[Items from a dataset]
┄┄┄┄┄┄┄┄┄┄┄┄┄┄┄┄┄┄┄┄

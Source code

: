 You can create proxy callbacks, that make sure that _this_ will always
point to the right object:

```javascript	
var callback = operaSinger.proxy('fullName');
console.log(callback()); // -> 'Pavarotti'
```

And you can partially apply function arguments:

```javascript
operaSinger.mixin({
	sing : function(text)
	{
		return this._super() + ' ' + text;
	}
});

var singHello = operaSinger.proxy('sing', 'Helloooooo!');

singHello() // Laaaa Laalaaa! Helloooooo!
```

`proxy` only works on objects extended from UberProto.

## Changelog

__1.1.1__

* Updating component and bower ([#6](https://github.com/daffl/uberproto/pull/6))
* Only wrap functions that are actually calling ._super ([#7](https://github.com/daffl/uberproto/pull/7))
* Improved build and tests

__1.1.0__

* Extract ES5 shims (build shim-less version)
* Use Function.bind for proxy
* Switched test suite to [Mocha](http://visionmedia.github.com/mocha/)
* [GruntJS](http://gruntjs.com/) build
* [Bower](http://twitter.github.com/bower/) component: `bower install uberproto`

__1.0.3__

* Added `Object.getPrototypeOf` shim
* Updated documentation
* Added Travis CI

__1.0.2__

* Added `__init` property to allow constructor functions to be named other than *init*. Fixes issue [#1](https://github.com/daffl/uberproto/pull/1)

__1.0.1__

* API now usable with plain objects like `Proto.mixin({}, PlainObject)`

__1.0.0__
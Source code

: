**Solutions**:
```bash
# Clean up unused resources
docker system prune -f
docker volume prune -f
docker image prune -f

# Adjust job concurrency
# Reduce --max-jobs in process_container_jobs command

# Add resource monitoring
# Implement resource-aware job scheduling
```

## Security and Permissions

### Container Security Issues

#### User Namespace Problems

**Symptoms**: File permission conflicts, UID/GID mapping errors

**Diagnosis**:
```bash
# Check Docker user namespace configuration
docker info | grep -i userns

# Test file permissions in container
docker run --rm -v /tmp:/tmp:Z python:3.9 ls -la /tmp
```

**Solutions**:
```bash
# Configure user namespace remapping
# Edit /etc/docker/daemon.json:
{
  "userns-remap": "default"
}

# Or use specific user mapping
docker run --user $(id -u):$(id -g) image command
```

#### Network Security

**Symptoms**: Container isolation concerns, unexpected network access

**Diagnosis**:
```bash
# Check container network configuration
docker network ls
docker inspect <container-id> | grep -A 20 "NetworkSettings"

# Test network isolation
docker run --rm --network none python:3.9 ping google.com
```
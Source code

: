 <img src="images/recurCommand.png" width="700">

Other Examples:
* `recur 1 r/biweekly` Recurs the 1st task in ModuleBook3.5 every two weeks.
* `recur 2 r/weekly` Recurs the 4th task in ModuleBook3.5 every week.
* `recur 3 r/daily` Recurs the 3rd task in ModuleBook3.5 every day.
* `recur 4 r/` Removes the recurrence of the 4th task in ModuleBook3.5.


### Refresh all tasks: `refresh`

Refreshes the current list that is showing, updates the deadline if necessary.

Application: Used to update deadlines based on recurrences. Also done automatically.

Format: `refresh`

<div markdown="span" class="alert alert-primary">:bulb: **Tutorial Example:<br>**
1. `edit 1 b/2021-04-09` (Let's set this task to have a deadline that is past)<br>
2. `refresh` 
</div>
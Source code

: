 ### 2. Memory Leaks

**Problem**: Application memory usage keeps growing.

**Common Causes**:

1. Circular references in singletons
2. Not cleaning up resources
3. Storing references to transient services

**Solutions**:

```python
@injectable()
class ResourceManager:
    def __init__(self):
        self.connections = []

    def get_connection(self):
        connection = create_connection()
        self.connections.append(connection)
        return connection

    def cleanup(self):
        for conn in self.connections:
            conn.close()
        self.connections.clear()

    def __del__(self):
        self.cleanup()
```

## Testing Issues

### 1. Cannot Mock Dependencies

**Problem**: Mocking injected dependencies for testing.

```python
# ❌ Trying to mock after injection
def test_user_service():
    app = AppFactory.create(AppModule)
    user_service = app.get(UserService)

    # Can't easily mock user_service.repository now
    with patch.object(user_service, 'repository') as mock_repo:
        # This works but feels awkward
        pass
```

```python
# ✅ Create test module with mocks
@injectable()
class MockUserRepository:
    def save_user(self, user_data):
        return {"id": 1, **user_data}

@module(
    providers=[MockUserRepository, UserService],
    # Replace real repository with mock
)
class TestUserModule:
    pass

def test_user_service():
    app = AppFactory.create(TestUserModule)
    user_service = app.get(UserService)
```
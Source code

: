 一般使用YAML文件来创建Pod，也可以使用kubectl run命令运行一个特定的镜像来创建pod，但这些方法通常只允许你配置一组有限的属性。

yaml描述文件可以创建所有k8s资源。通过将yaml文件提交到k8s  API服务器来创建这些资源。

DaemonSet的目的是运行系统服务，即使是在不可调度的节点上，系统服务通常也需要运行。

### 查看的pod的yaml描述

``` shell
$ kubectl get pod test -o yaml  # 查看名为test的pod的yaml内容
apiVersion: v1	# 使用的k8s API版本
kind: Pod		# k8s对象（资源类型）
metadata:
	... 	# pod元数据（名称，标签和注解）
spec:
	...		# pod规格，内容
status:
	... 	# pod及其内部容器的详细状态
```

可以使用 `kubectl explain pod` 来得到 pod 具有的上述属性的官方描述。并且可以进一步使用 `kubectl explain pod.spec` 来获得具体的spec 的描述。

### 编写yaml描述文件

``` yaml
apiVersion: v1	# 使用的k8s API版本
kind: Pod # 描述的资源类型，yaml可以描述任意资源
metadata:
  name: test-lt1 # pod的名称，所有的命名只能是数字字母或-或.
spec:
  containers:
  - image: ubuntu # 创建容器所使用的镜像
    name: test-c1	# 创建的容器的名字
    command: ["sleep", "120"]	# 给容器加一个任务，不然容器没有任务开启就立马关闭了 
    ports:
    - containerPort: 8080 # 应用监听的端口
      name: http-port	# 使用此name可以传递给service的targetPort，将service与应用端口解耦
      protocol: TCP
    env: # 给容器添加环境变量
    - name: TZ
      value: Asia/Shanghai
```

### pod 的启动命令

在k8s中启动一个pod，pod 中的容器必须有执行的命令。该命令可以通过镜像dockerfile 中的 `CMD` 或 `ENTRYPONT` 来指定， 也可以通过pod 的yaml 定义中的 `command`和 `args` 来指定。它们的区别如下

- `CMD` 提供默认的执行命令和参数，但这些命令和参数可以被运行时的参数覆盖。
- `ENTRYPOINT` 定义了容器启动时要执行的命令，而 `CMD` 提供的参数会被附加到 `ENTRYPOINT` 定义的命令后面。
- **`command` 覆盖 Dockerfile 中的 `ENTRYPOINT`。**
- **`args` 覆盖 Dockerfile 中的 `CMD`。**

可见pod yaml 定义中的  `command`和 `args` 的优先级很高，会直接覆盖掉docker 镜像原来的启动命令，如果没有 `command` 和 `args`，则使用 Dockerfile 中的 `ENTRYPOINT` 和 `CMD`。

┄┄┄┄┄┄┄┄┄┄┄┄┄┄┄┄┄┄┄┄

▶ The problem: Every line of the data should be output exactly as it was given.

▶ Completed exercise:
Source code

: You can create proxy callbacks, that make sure that _this_ will always
point to the right object:

```javascript	
var callback = operaSinger.proxy('fullName');
console.log(callback()); // -> 'Pavarotti'
```

And you can partially apply function arguments:

```javascript
operaSinger.mixin({
	sing : function(text)
	{
		return this._super() + ' ' + text;
	}
});

var singHello = operaSinger.proxy('sing', 'Helloooooo!');

singHello() // Laaaa Laalaaa! Helloooooo!
```

`proxy` only works on objects extended from UberProto.

## Changelog

__1.1.1__

* Updating component and bower ([#6](https://github.com/daffl/uberproto/pull/6))
* Only wrap functions that are actually calling ._super ([#7](https://github.com/daffl/uberproto/pull/7))
* Improved build and tests

__1.1.0__

* Extract ES5 shims (build shim-less version)
* Use Function.bind for proxy
* Switched test suite to [Mocha](http://visionmedia.github.com/mocha/)
* [GruntJS](http://gruntjs.com/) build
* [Bower](http://twitter.github.com/bower/) component: `bower install uberproto`

__1.0.3__

* Added `Object.getPrototypeOf` shim
* Updated documentation
* Added Travis CI

__1.0.2__

* Added `__init` property to allow constructor functions to be named other than *init*. Fixes issue [#1](https://github.com/daffl/uberproto/pull/1)

__1.0.1__

* API now usable with plain objects like `Proto.mixin({}, PlainObject)`

__1.0.0__
Source code

:**Solutions**:
```bash
# Clean up unused resources
docker system prune -f
docker volume prune -f
docker image prune -f

# Adjust job concurrency
# Reduce --max-jobs in process_container_jobs command

# Add resource monitoring
# Implement resource-aware job scheduling
```

## Security and Permissions

### Container Security Issues

#### User Namespace Problems

**Symptoms**: File permission conflicts, UID/GID mapping errors

**Diagnosis**:
```bash
# Check Docker user namespace configuration
docker info | grep -i userns

# Test file permissions in container
docker run --rm -v /tmp:/tmp:Z python:3.9 ls -la /tmp
```

**Solutions**:
```bash
# Configure user namespace remapping
# Edit /etc/docker/daemon.json:
{
  "userns-remap": "default"
}

# Or use specific user mapping
docker run --user $(id -u):$(id -g) image command
```

#### Network Security

**Symptoms**: Container isolation concerns, unexpected network access

**Diagnosis**:
```bash
# Check container network configuration
docker network ls
docker inspect <container-id> | grep -A 20 "NetworkSettings"

# Test network isolation
docker run --rm --network none python:3.9 ping google.com
```
Source code

: <img src="images/recurCommand.png" width="700">

Other Examples:
* `recur 1 r/biweekly` Recurs the 1st task in ModuleBook3.5 every two weeks.
* `recur 2 r/weekly` Recurs the 4th task in ModuleBook3.5 every week.
* `recur 3 r/daily` Recurs the 3rd task in ModuleBook3.5 every day.
* `recur 4 r/` Removes the recurrence of the 4th task in ModuleBook3.5.


### Refresh all tasks: `refresh`

Refreshes the current list that is showing, updates the deadline if necessary.

Application: Used to update deadlines based on recurrences. Also done automatically.

Format: `refresh`

<div markdown="span" class="alert alert-primary">:bulb: **Tutorial Example:<br>**
1. `edit 1 b/2021-04-09` (Let's set this task to have a deadline that is past)<br>
2. `refresh` 
</div>
Source code

: ### 2. Memory Leaks

**Problem**: Application memory usage keeps growing.

**Common Causes**:

1. Circular references in singletons
2. Not cleaning up resources
3. Storing references to transient services

**Solutions**:

```python
@injectable()
class ResourceManager:
    def __init__(self):
        self.connections = []

    def get_connection(self):
        connection = create_connection()
        self.connections.append(connection)
        return connection

    def cleanup(self):
        for conn in self.connections:
            conn.close()
        self.connections.clear()

    def __del__(self):
        self.cleanup()
```

## Testing Issues

### 1. Cannot Mock Dependencies

**Problem**: Mocking injected dependencies for testing.

```python
# ❌ Trying to mock after injection
def test_user_service():
    app = AppFactory.create(AppModule)
    user_service = app.get(UserService)

    # Can't easily mock user_service.repository now
    with patch.object(user_service, 'repository') as mock_repo:
        # This works but feels awkward
        pass
```

```python
# ✅ Create test module with mocks
@injectable()
class MockUserRepository:
    def save_user(self, user_data):
        return {"id": 1, **user_data}

@module(
    providers=[MockUserRepository, UserService],
    # Replace real repository with mock
)
class TestUserModule:
    pass

def test_user_service():
    app = AppFactory.create(TestUserModule)
    user_service = app.get(UserService)
```
Source code

: 一般使用YAML文件来创建Pod，也可以使用kubectl run命令运行一个特定的镜像来创建pod，但这些方法通常只允许你配置一组有限的属性。

yaml描述文件可以创建所有k8s资源。通过将yaml文件提交到k8s  API服务器来创建这些资源。

DaemonSet的目的是运行系统服务，即使是在不可调度的节点上，系统服务通常也需要运行。

### 查看的pod的yaml描述

``` shell
$ kubectl get pod test -o yaml  # 查看名为test的pod的yaml内容
apiVersion: v1	# 使用的k8s API版本
kind: Pod		# k8s对象（资源类型）
metadata:
	... 	# pod元数据（名称，标签和注解）
spec:
	...		# pod规格，内容
status:
	... 	# pod及其内部容器的详细状态
```

可以使用 `kubectl explain pod` 来得到 pod 具有的上述属性的官方描述。并且可以进一步使用 `kubectl explain pod.spec` 来获得具体的spec 的描述。

### 编写yaml描述文件

``` yaml
apiVersion: v1	# 使用的k8s API版本
kind: Pod # 描述的资源类型，yaml可以描述任意资源
metadata:
  name: test-lt1 # pod的名称，所有的命名只能是数字字母或-或.
spec:
  containers:
  - image: ubuntu # 创建容器所使用的镜像
    name: test-c1	# 创建的容器的名字
    command: ["sleep", "120"]	# 给容器加一个任务，不然容器没有任务开启就立马关闭了 
    ports:
    - containerPort: 8080 # 应用监听的端口
      name: http-port	# 使用此name可以传递给service的targetPort，将service与应用端口解耦
      protocol: TCP
    env: # 给容器添加环境变量
    - name: TZ
      value: Asia/Shanghai
```

### pod 的启动命令

在k8s中启动一个pod，pod 中的容器必须有执行的命令。该命令可以通过镜像dockerfile 中的 `CMD` 或 `ENTRYPONT` 来指定， 也可以通过pod 的yaml 定义中的 `command`和 `args` 来指定。它们的区别如下

- `CMD` 提供默认的执行命令和参数，但这些命令和参数可以被运行时的参数覆盖。
- `ENTRYPOINT` 定义了容器启动时要执行的命令，而 `CMD` 提供的参数会被附加到 `ENTRYPOINT` 定义的命令后面。
- **`command` 覆盖 Dockerfile 中的 `ENTRYPOINT`。**
- **`args` 覆盖 Dockerfile 中的 `CMD`。**

可见pod yaml 定义中的  `command`和 `args` 的优先级很高，会直接覆盖掉docker 镜像原来的启动命令，如果没有 `command` 和 `args`，则使用 Dockerfile 中的 `ENTRYPOINT` 和 `CMD`。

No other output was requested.